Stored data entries
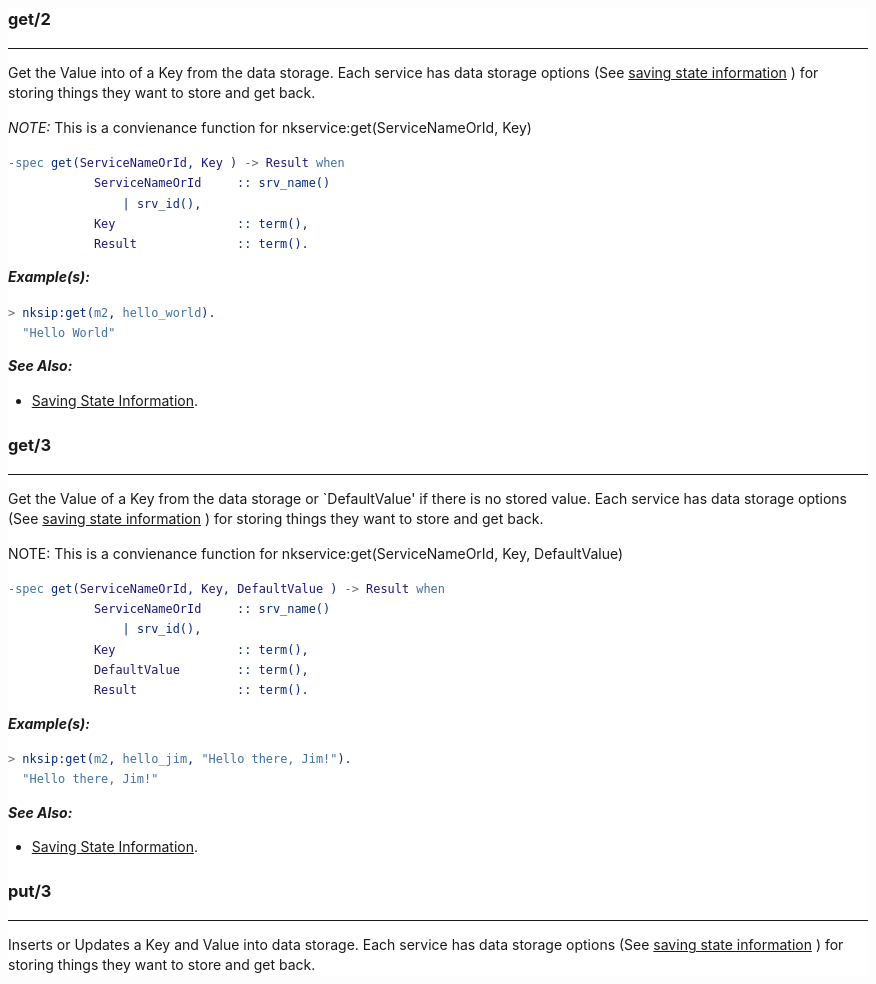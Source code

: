 
### get/2
----
Get the Value into of a Key from the data storage.  Each service has data storage options (See [saving state information](../guide/start_a_service.md#saving-state-information) ) for storing things they want to store and get back. 

*NOTE:* This is a convienance function for nkservice:get(ServiceNameOrId, Key)

```erlang
-spec get(ServiceNameOrId, Key ) -> Result when 
            ServiceNameOrId     :: srv_name()
                | srv_id(),
            Key                 :: term(),
            Result              :: term().
```

***Example(s):***
> 
```erlang
> nksip:get(m2, hello_world).                    
  "Hello World"
``` 

***See Also:***
* [Saving State Information](../guide/start_a_service.md#saving-state-information).


### get/3
----
Get the Value of a Key from the data storage or `DefaultValue' if there is no stored value.  Each service has data storage options (See [saving state information](../guide/start_a_service.md#saving-state-information) ) for storing things they want to store and get back. 

NOTE: This is a convienance function for nkservice:get(ServiceNameOrId, Key, DefaultValue)

```erlang
-spec get(ServiceNameOrId, Key, DefaultValue ) -> Result when 
            ServiceNameOrId     :: srv_name()
                | srv_id(),
            Key                 :: term(),
            DefaultValue        :: term(),
            Result              :: term().
```

***Example(s):***
> 
```erlang
> nksip:get(m2, hello_jim, "Hello there, Jim!").                    
  "Hello there, Jim!"
``` 

***See Also:***
* [Saving State Information](../guide/start_a_service.md#saving-state-information).


### put/3
----
Inserts or Updates a Key and Value into data storage.  Each service has data storage options (See [saving state information](../guide/start_a_service.md#saving-state-information) ) for storing things they want to store and get back.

**Exercise details:** Repeat every record above exactly, but leave out any pictures.

**Written response:**
Source code

: 
### get/2
----
Get the Value into of a Key from the data storage.  Each service has data storage options (See [saving state information](../guide/start_a_service.md#saving-state-information) ) for storing things they want to store and get back. 

*NOTE:* This is a convienance function for nkservice:get(ServiceNameOrId, Key)

```erlang
-spec get(ServiceNameOrId, Key ) -> Result when 
            ServiceNameOrId     :: srv_name()
                | srv_id(),
            Key                 :: term(),
            Result              :: term().
```

***Example(s):***
> 
```erlang
> nksip:get(m2, hello_world).                    
  "Hello World"
``` 

***See Also:***
* [Saving State Information](../guide/start_a_service.md#saving-state-information).


### get/3
----
Get the Value of a Key from the data storage or `DefaultValue' if there is no stored value.  Each service has data storage options (See [saving state information](../guide/start_a_service.md#saving-state-information) ) for storing things they want to store and get back. 

NOTE: This is a convienance function for nkservice:get(ServiceNameOrId, Key, DefaultValue)

```erlang
-spec get(ServiceNameOrId, Key, DefaultValue ) -> Result when 
            ServiceNameOrId     :: srv_name()
                | srv_id(),
            Key                 :: term(),
            DefaultValue        :: term(),
            Result              :: term().
```

***Example(s):***
> 
```erlang
> nksip:get(m2, hello_jim, "Hello there, Jim!").                    
  "Hello there, Jim!"
``` 

***See Also:***
* [Saving State Information](../guide/start_a_service.md#saving-state-information).


### put/3
----
Inserts or Updates a Key and Value into data storage.  Each service has data storage options (See [saving state information](../guide/start_a_service.md#saving-state-information) ) for storing things they want to store and get back.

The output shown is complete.